Show me each line of the listing below where the word "https" appears.

_ _ _ _ _ _ _

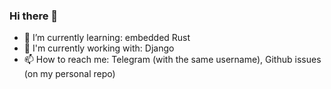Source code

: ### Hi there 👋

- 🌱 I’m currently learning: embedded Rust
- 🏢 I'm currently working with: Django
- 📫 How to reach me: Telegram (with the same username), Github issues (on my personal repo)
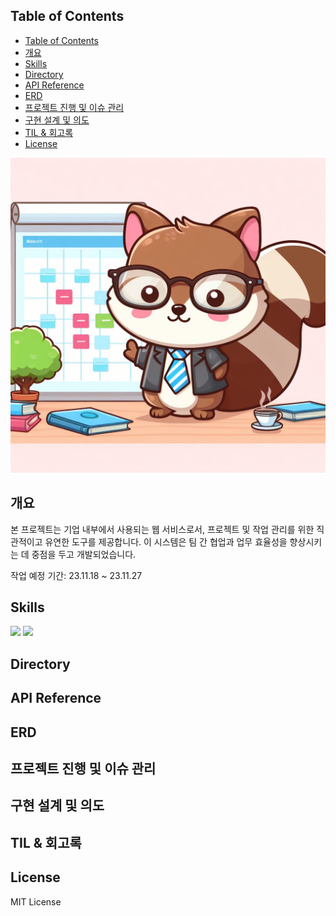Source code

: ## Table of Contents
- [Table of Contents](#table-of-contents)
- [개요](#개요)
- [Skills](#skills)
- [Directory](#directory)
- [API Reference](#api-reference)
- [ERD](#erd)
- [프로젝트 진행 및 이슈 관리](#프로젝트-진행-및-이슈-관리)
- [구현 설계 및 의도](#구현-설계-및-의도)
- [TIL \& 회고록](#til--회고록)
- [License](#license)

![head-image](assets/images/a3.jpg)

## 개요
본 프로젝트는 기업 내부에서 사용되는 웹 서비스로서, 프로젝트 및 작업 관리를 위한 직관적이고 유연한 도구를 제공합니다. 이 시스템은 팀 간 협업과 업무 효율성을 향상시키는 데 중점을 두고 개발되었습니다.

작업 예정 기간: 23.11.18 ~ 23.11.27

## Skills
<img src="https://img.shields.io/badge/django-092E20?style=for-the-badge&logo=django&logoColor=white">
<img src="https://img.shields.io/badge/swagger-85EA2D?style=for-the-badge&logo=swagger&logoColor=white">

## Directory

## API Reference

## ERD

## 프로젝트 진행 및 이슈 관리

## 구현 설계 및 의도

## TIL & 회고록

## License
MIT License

_ _ _ _ _ _ _

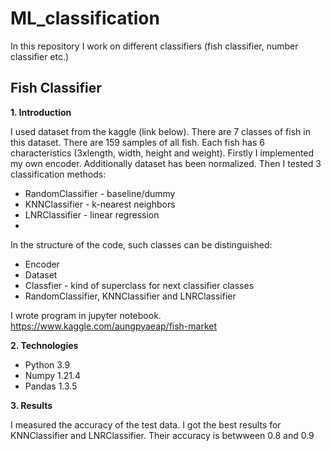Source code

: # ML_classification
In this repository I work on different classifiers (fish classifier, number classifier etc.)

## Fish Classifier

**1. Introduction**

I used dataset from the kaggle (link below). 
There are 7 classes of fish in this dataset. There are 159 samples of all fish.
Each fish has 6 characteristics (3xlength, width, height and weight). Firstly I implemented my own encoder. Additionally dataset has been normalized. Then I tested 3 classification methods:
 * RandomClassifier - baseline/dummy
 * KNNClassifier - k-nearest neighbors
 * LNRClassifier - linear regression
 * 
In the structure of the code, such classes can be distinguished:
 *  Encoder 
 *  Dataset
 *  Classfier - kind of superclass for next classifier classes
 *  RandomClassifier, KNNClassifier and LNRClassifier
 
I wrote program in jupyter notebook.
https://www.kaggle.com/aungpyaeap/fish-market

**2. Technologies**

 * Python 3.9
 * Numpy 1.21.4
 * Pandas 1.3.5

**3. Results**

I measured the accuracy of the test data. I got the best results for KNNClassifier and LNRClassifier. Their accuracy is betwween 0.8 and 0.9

_ _ _ _ _ _ _

* _WRITTEN RESPONSE_
<img src="https://img.shields.io/badge/django-092E20?style=for-the-badge&logo=django&logoColor=white">
<img src="https://img.shields.io/badge/swagger-85EA2D?style=for-the-badge&logo=swagger&logoColor=white">
https://www.kaggle.com/aungpyaeap/fish-market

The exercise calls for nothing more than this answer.